[HN Gopher] Tell HN: A case of negative SEO I caught on my servi...
       ___________________________________________________________________
        
       Tell HN: A case of negative SEO I caught on my service and how I
       dealt with it
        
       Recently, my service https://next-episode.net experienced a huge
       drop in Google rankings. As I've been running it for more than 15
       years, this is far from the first time this has happened. Usually
       I've been able to attribute big fluctuations (positive or negative)
       either to something I did, a Google algo change, or some external
       factor.  For example, about 2 years ago, something similar
       happened. While digging through my Search Console I discovered that
       Russian websites generated thousands of links pointing to a page on
       Next Episode with pornographic keywords used as link anchors. This
       was so effective that they managed to get those keywords to the top
       of the "Top linking text" in Google Search Console - naturally
       (most likely) resulting in drop in rankings for the regular
       keywords and the domain in general.  About a week ago, while trying
       to investigate the current drop in rankings and browsing through my
       "Latest links" external links export from Google Search Console, I
       noticed something funny. There were thousands of links in there
       (from 3 domains) following the same structure as on Next Episode:
       domain/show-name domain/show-name/browse domain/show-name/season-1,
       etc.  Following these links revealed something even funnier: all of
       them displayed content directly from my site! Not even
       scraped/cached content - they were dynamically pulling content from
       my server and displaying it on their domain. Even the search
       worked, the news archive and the top charts. Here is a list of
       those domains as an image: https://i.imgur.com/PjNKh0b.png. I've
       since blocked their access, so opening any of them will not show my
       website right now, but here is how it looked:
       https://i.imgur.com/HBiL3yh.png  Now, my first thought was that
       those were maybe scraping the content as part of a link farm (to
       spam with ads?), but I also wanted to know more. I experimented
       with Google searches that included pages from my website, like "Hot
       Shows - Next Episode" and ones with very specific news posts
       subjects like "Streaming Services Availability added to Episodes
       and Movies" (posted in September last year). Imagine my surprise
       when I discovered that not only the domains above were indexed by
       Google (and were listed in the Search results), but there were 4-5
       more domains that did the same thing and some of them even
       outranked mine!  Here is a full list of domains that I discovered
       by searching for my news posts subjects:
       https://i.imgur.com/dAm1CzI.png. If you Google for site:domain.com
       you'll see some of them have thousands of pages indexed by Google.

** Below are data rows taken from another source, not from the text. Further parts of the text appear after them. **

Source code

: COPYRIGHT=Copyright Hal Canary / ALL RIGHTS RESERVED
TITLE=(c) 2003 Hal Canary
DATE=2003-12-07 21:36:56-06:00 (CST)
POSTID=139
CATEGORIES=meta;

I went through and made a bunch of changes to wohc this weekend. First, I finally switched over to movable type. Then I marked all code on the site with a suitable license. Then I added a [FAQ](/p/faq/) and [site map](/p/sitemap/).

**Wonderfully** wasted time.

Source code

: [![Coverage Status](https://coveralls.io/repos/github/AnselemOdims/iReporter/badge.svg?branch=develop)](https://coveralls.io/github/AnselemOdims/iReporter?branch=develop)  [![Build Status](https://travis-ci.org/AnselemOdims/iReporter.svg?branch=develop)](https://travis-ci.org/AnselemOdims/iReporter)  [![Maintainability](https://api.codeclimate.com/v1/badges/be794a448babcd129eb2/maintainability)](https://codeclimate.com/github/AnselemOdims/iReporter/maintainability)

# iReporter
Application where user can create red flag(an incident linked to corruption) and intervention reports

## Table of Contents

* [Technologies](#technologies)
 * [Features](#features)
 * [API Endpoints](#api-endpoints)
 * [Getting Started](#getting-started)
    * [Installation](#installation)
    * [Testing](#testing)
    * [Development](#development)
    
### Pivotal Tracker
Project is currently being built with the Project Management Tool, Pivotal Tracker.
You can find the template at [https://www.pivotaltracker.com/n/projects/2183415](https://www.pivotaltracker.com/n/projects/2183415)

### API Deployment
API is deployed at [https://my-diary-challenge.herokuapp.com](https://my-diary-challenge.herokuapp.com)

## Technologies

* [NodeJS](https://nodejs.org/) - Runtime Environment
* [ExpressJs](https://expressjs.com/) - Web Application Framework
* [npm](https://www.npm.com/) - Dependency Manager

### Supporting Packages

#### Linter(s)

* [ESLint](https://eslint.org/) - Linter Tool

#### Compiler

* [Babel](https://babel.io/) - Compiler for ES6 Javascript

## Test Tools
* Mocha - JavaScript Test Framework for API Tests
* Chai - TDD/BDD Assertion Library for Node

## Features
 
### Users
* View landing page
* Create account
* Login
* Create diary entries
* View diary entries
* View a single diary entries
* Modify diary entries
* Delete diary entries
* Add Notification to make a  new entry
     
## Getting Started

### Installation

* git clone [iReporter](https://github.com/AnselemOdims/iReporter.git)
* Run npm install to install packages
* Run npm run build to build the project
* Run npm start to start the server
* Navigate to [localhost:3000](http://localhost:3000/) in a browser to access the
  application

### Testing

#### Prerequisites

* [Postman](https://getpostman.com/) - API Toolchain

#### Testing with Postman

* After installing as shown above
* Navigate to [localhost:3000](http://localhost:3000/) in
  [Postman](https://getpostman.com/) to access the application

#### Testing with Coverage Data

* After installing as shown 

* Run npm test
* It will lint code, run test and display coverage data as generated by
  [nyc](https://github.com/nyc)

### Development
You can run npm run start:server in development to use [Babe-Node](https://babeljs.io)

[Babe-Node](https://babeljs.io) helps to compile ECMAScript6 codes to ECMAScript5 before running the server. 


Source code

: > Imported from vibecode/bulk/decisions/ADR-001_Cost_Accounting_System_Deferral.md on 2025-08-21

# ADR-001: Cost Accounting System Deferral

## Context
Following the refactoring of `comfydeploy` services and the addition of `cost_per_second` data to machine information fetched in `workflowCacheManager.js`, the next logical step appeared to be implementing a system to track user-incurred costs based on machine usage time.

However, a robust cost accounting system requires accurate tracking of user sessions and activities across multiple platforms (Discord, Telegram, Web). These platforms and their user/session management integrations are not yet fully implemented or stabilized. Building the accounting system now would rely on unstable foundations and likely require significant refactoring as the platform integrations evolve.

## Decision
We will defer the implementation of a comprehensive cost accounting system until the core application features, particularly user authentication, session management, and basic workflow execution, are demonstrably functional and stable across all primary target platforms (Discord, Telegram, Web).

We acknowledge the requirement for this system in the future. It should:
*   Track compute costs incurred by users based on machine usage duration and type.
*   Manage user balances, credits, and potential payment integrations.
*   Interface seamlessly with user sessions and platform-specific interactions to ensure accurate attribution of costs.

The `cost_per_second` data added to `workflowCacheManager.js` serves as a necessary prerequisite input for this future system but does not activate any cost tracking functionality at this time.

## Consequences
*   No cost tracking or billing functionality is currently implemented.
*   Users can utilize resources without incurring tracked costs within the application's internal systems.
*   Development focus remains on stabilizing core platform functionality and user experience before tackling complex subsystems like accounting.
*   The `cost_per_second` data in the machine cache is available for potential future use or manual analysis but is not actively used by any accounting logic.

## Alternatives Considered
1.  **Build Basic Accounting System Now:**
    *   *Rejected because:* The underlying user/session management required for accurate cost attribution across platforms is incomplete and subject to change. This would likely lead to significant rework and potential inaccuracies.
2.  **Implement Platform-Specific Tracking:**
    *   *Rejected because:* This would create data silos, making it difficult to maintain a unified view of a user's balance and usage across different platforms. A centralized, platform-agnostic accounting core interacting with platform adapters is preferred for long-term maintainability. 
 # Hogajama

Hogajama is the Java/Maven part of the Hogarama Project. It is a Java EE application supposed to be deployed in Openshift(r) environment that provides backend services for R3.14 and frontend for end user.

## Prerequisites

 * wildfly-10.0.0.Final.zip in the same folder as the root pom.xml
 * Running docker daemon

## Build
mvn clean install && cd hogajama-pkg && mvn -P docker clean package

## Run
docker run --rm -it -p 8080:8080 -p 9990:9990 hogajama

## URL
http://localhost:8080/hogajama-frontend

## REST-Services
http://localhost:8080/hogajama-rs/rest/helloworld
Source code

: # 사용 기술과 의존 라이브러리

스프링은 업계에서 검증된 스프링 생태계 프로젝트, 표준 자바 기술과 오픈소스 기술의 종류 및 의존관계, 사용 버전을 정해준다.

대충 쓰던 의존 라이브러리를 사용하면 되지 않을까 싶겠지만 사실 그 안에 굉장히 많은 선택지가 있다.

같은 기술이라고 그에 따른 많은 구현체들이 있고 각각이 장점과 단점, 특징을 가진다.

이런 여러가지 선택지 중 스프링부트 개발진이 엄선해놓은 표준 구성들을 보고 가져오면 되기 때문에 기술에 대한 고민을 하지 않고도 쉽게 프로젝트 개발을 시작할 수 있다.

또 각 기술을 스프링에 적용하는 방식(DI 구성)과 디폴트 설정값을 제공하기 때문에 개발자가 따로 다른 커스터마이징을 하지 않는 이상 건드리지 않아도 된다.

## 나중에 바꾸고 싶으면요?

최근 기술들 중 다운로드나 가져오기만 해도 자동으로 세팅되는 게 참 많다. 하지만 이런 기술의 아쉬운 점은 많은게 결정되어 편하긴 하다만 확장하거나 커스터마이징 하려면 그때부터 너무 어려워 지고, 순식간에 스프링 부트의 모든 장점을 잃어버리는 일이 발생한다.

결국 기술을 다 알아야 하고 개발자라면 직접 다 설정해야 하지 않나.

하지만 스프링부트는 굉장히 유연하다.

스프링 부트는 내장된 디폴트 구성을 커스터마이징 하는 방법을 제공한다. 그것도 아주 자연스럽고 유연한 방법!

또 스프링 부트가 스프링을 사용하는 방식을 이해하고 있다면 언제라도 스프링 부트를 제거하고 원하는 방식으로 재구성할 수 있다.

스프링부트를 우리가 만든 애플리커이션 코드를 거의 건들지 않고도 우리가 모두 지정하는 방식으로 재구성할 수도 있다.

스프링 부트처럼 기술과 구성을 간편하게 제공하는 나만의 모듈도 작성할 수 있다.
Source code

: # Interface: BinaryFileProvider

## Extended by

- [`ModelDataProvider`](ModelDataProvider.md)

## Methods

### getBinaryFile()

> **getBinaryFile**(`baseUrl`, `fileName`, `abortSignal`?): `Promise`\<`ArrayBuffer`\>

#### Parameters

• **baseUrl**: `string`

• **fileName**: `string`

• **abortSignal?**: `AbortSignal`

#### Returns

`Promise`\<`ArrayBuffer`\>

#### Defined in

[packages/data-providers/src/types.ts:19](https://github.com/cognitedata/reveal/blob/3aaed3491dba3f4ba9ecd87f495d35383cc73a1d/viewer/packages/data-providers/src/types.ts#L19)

       Trying out more keyword searches, I was also able to discover these
       domains: https://i.imgur.com/s5YjJWK.png (as they've cached the
       content, they still work). Those all seem to be part of the same
       operation, but they serve a different purpose - they have only
       scraped the home page of Next Episode and all their links point to
       inside pages on the other domains. I suspect this is to generate
       incoming links to the other domains and give them some credibility.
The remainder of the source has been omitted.